Les pays occidentaux se répartissent en trois camps assez stables lorsqu'on examine leurs sentiments à l'égard de la Russie. Les États-Unis forment un premier camp, qui ancre sa politique à l'égard de la Russie dans le contrôle des armements. La France et l'Italie en forment un deuxième qui, privilégiant d'étroit rapports interétatiques formels, favorise des relations ouvertes aux échanges commerciaux. Enfin, les pays scandinaves, les anciens membres du Pacte de Varsovie et le Royaume-Uni constituent un troisième camp qui arrive difficilement à faire confiance à Moscou mais qui tentent néanmoins de créer les conditions nécessaires à l'émergence de relations pragmatiques. Leurs divergences font en sorte qu'il est difficile pour l'UE d'établir une politique cohérente envers la Russie.

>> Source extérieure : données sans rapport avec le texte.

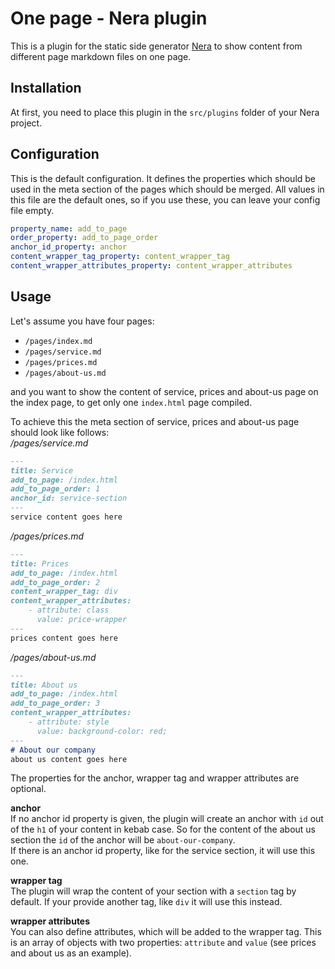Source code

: # One page - Nera plugin
This is a plugin for the static side generator [Nera](https://github.com/seebaermichi/nera) to show content from 
different page markdown files on one page.

## Installation
At first, you need to place this plugin in the `src/plugins` folder of your Nera project.  

## Configuration
This is the default configuration. It defines the properties which should be used in the meta section of the pages 
which should be merged. All values in this file are the default ones, so if you use these, you can leave your config 
file empty.
```yaml
property_name: add_to_page
order_property: add_to_page_order
anchor_id_property: anchor
content_wrapper_tag_property: content_wrapper_tag
content_wrapper_attributes_property: content_wrapper_attributes

```

## Usage
Let's assume you have four pages:
* `/pages/index.md`
* `/pages/service.md`
* `/pages/prices.md`
* `/pages/about-us.md`  

and you want to show the content of service, prices and about-us page on the index page, to get only one `index.html` 
  page compiled.

To achieve this the meta section of service, prices and about-us page should look like follows:  
_/pages/service.md_
```markdown
---
title: Service
add_to_page: /index.html
add_to_page_order: 1
anchor_id: service-section
---
service content goes here

```
_/pages/prices.md_
```markdown
---
title: Prices
add_to_page: /index.html
add_to_page_order: 2
content_wrapper_tag: div
content_wrapper_attributes:
    - attribute: class
      value: price-wrapper
---
prices content goes here

```
_/pages/about-us.md_
```markdown
---
title: About us
add_to_page: /index.html
add_to_page_order: 3
content_wrapper_attributes:
    - attribute: style
      value: background-color: red;
---
# About our company
about us content goes here

```
The properties for the anchor, wrapper tag and wrapper attributes are optional.  

__anchor__  
If no anchor id property is given, the plugin will create an anchor with `id` out of the `h1` of your content in kebab 
case. So for the content of the about us section the `id` of the anchor will be `about-our-company`.  
If there is an anchor id property, like for the service section, it will use this one.

__wrapper tag__  
The plugin will wrap the content of your section with a `section` tag by default. If your provide another tag, like 
`div` it will use this instead.  

__wrapper attributes__  
You can also define attributes, which will be added to the wrapper tag. This is an array of objects with two 
properties: `attribute` and `value` (see prices and about us as an example).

L'attitude de part et d'autre a changé au fil du temps. En Occident, le degré de coopération dépend des diverses expériences et attentes nationales historiques. Toutefois, l'évolution interne de la Russie est le facteur le plus important qui influe sur la manière dont le pays se perçoit et agit envers le reste du monde; les politiques de tous les acteurs étrangers sont subordonnées à ce facteur.
Une importante pomme de discorde entre la Russie et l'Occident est l'expansion de l'OTAN. Selon la doctrine militaire de la Russie, l'OTAN représente la principale menace pour la sécurité du pays, malgré les nombreuses déclarations de l'alliance militaire qui prouvent le contraire. Toutefois, les anciens États du Pacte de Varsovie voient en l'OTAN leur principal protecteur face à Moscou qui veut redevenir une grande puissance. Ce n'est pas sans raison, compte tenu des récentes actions de la Russie envers ses voisins.

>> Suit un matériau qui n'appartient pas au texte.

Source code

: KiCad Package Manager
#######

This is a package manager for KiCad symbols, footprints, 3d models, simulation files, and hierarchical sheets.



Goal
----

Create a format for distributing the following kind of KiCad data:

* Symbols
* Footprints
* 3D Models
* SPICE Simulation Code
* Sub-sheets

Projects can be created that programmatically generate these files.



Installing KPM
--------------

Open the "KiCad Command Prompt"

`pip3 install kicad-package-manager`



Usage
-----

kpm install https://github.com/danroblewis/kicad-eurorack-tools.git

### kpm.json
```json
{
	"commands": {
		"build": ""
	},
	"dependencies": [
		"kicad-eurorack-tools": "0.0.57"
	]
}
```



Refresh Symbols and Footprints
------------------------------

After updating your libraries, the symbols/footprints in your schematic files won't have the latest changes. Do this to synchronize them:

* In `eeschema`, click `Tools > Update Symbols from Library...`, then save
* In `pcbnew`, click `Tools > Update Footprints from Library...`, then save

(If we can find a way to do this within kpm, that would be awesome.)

Selon un des experts, les pays occidentaux, dans leur analyse, tendent à mettre l'accent sur les ambitions régionales de la Russie au lieu de la juger selon « les valeurs prônées en Occident ». Les milieux officiels et libéraux russes y voient une faiblesse. Les décideurs occidentaux semblent aussi se retrouver devant un dilemme : appuyer l'« évolution d'un régime libéral, ou du moins un État russe prêt à collaborer avec les puissances occidentales, ou contrer les ambitions de Moscou ».

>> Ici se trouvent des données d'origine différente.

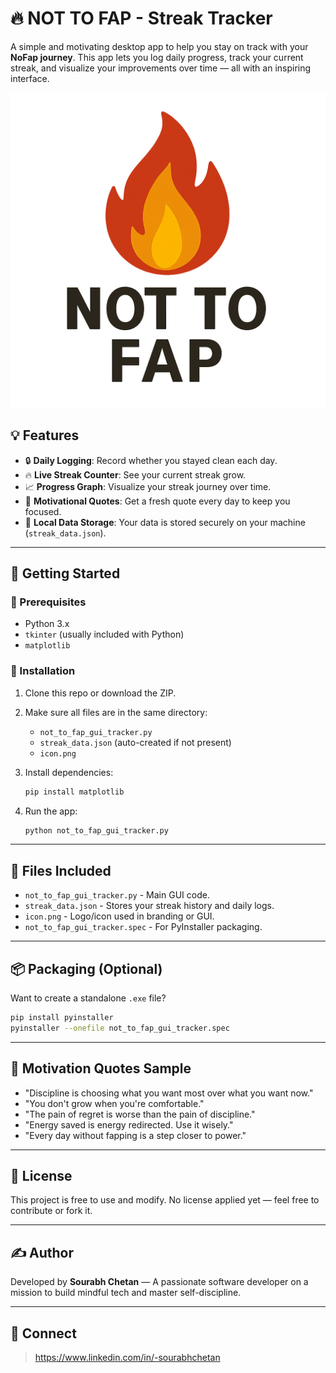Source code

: 
# 🔥 NOT TO FAP - Streak Tracker

A simple and motivating desktop app to help you stay on track with your **NoFap journey**. This app lets you log daily progress, track your current streak, and visualize your improvements over time — all with an inspiring interface.

![App Icon](icon.png)

## 💡 Features

- 🔒 **Daily Logging**: Record whether you stayed clean each day.
- 🔥 **Live Streak Counter**: See your current streak grow.
- 📈 **Progress Graph**: Visualize your streak journey over time.
- 🧠 **Motivational Quotes**: Get a fresh quote every day to keep you focused.
- 💾 **Local Data Storage**: Your data is stored securely on your machine (`streak_data.json`).

---

## 🚀 Getting Started

### 🧰 Prerequisites

- Python 3.x
- `tkinter` (usually included with Python)
- `matplotlib`

### 🔧 Installation

1. Clone this repo or download the ZIP.
2. Make sure all files are in the same directory:
    - `not_to_fap_gui_tracker.py`
    - `streak_data.json` (auto-created if not present)
    - `icon.png`
3. Install dependencies:
   ```bash
   pip install matplotlib
   ```

4. Run the app:
   ```bash
   python not_to_fap_gui_tracker.py
   ```

---



## 📁 Files Included

- `not_to_fap_gui_tracker.py` - Main GUI code.
- `streak_data.json` - Stores your streak history and daily logs.
- `icon.png` - Logo/icon used in branding or GUI.
- `not_to_fap_gui_tracker.spec` - For PyInstaller packaging.

---

## 📦 Packaging (Optional)

Want to create a standalone `.exe` file?

```bash
pip install pyinstaller
pyinstaller --onefile not_to_fap_gui_tracker.spec
```

---

## 🙌 Motivation Quotes Sample

- "Discipline is choosing what you want most over what you want now."
- "You don't grow when you're comfortable."
- "The pain of regret is worse than the pain of discipline."
- "Energy saved is energy redirected. Use it wisely."
- "Every day without fapping is a step closer to power."

---

## 📜 License

This project is free to use and modify. No license applied yet — feel free to contribute or fork it.

---

## ✍️ Author

Developed by **Sourabh Chetan** — A passionate software developer on a mission to build mindful tech and master self-discipline.

---

## 🔗 Connect

> https://www.linkedin.com/in/-sourabhchetan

Le désir de l'Occident d'encourager le libéralisme pendant les années 1990 a fait place à « de brèves et chaleureuses acclamations » saluant les réformes qui ont marqué le premier mandat de M. Poutine, puis au « silence face au pouvoir vertical et à la suppression des libertés civiles dans la foulée de ces réformes ». Les violations des droits de la personne par la Russie dans le Caucase du Nord n'ont pas été dénoncées, et les relations commerciales ont repris normalement peu après le conflit avec la République de Géorgie.
Les relations avec le gouvernement russe demeurent tendues, bien qu'il subsiste un désir palpable à Washington et dans plusieurs autres capitales de collaborer de manière plus constructive avec Moscou. Étant donné qu'à ses yeux, le chef d'État incarne les instances dirigeantes russes, l'Occident concentre son attention sur celui-ci et les intérêts du régime politique, plutôt que sur la Russie à proprement parler. Cela reflète des préjugés politiques et culturels bien ancrés qui datent de la guerre froide.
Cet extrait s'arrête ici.